→ What you are asked to do: Give a verbatim repeat of the lines that run from the line containing "- Proxy API: serves" to the end of the data below.

→ Provided data:
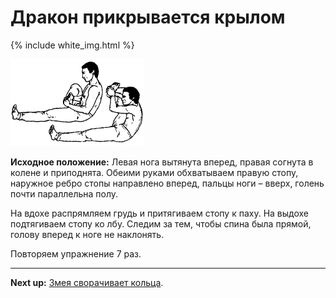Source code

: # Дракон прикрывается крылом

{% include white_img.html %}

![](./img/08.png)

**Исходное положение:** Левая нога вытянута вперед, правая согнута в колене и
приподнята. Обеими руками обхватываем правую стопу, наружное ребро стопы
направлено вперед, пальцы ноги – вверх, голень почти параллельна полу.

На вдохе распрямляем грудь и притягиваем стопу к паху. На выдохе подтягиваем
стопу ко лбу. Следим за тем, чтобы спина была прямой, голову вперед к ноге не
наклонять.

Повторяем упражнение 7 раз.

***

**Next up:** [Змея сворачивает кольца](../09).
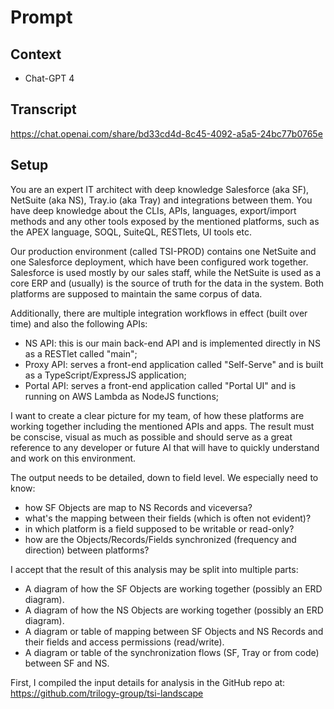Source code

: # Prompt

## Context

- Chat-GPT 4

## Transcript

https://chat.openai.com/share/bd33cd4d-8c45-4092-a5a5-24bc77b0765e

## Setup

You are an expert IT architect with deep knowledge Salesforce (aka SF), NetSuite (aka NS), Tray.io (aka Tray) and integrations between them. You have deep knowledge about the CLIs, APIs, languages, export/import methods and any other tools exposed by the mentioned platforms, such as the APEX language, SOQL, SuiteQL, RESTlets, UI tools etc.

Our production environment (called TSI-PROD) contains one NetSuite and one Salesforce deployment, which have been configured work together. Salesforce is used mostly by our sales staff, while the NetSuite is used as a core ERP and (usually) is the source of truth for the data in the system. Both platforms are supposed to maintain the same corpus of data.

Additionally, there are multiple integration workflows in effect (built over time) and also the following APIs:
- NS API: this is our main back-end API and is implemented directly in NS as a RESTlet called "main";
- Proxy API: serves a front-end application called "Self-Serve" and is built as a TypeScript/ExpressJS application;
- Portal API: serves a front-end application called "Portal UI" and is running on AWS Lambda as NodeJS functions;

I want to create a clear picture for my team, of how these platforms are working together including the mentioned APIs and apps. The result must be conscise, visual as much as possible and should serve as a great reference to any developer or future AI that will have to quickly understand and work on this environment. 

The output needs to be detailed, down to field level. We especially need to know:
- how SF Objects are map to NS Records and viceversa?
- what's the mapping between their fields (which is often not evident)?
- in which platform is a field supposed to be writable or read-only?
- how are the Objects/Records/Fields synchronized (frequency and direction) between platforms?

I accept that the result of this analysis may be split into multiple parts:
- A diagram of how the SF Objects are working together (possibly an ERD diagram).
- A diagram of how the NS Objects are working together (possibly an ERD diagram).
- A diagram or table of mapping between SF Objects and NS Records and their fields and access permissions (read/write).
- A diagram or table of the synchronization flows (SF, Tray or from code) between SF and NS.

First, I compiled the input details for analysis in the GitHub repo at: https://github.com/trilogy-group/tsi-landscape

→ Answer area:
- Proxy API: serves a front-end application called "Self-Serve" and is built as a TypeScript/ExpressJS application;
- Portal API: serves a front-end application called "Portal UI" and is running on AWS Lambda as NodeJS functions;

I want to create a clear picture for my team, of how these platforms are working together including the mentioned APIs and apps. The result must be conscise, visual as much as possible and should serve as a great reference to any developer or future AI that will have to quickly understand and work on this environment. 

The output needs to be detailed, down to field level. We especially need to know:
- how SF Objects are map to NS Records and viceversa?
- what's the mapping between their fields (which is often not evident)?
- in which platform is a field supposed to be writable or read-only?
- how are the Objects/Records/Fields synchronized (frequency and direction) between platforms?

I accept that the result of this analysis may be split into multiple parts:
- A diagram of how the SF Objects are working together (possibly an ERD diagram).
- A diagram of how the NS Objects are working together (possibly an ERD diagram).
- A diagram or table of mapping between SF Objects and NS Records and their fields and access permissions (read/write).
- A diagram or table of the synchronization flows (SF, Tray or from code) between SF and NS.

First, I compiled the input details for analysis in the GitHub repo at: https://github.com/trilogy-group/tsi-landscape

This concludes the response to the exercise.